Stored data
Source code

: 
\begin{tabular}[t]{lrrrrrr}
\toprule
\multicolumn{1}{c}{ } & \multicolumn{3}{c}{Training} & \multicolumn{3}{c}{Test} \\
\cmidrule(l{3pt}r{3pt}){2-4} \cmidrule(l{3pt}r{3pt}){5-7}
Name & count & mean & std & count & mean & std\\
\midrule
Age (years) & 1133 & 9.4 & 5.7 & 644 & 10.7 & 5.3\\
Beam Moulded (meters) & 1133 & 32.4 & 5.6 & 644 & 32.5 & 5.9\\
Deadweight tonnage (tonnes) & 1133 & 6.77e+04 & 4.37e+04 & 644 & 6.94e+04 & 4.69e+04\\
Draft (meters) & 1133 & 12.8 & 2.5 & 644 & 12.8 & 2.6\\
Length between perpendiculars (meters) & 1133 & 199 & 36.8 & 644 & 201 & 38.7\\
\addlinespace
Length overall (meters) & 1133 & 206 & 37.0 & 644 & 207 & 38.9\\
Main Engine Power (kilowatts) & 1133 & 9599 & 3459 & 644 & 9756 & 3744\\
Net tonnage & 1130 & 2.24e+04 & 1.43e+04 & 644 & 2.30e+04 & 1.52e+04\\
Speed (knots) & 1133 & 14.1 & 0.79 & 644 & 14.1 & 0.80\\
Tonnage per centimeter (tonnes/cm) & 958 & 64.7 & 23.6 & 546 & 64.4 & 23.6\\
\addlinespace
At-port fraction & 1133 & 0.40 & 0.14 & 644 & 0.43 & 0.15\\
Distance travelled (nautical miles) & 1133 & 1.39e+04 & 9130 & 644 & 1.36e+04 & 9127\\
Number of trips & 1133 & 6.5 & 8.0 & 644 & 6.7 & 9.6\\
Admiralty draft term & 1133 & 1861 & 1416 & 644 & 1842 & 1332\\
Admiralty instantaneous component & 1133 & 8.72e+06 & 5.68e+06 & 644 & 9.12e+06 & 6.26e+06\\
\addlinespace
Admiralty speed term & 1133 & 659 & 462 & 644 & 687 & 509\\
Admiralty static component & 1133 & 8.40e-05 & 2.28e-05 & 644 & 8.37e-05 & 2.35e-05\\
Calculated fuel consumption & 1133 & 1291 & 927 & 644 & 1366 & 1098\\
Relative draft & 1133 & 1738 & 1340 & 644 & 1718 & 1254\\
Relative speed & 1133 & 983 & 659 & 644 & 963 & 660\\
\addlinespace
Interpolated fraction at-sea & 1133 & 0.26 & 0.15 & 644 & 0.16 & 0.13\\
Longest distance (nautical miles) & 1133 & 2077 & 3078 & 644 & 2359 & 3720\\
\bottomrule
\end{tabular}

Exercise details: Print exactly the lines above, between the one holding "Deadweight tonnage (tonnes)" and the one holding "At-port fraction &", inclusive, and nothing besides.

Response to this exercise:
Deadweight tonnage (tonnes) & 1133 & 6.77e+04 & 4.37e+04 & 644 & 6.94e+04 & 4.69e+04\\
Draft (meters) & 1133 & 12.8 & 2.5 & 644 & 12.8 & 2.6\\
Length between perpendiculars (meters) & 1133 & 199 & 36.8 & 644 & 201 & 38.7\\
\addlinespace
Length overall (meters) & 1133 & 206 & 37.0 & 644 & 207 & 38.9\\
Main Engine Power (kilowatts) & 1133 & 9599 & 3459 & 644 & 9756 & 3744\\
Net tonnage & 1130 & 2.24e+04 & 1.43e+04 & 644 & 2.30e+04 & 1.52e+04\\
Speed (knots) & 1133 & 14.1 & 0.79 & 644 & 14.1 & 0.80\\
Tonnage per centimeter (tonnes/cm) & 958 & 64.7 & 23.6 & 546 & 64.4 & 23.6\\
\addlinespace
At-port fraction & 1133 & 0.40 & 0.14 & 644 & 0.43 & 0.15\\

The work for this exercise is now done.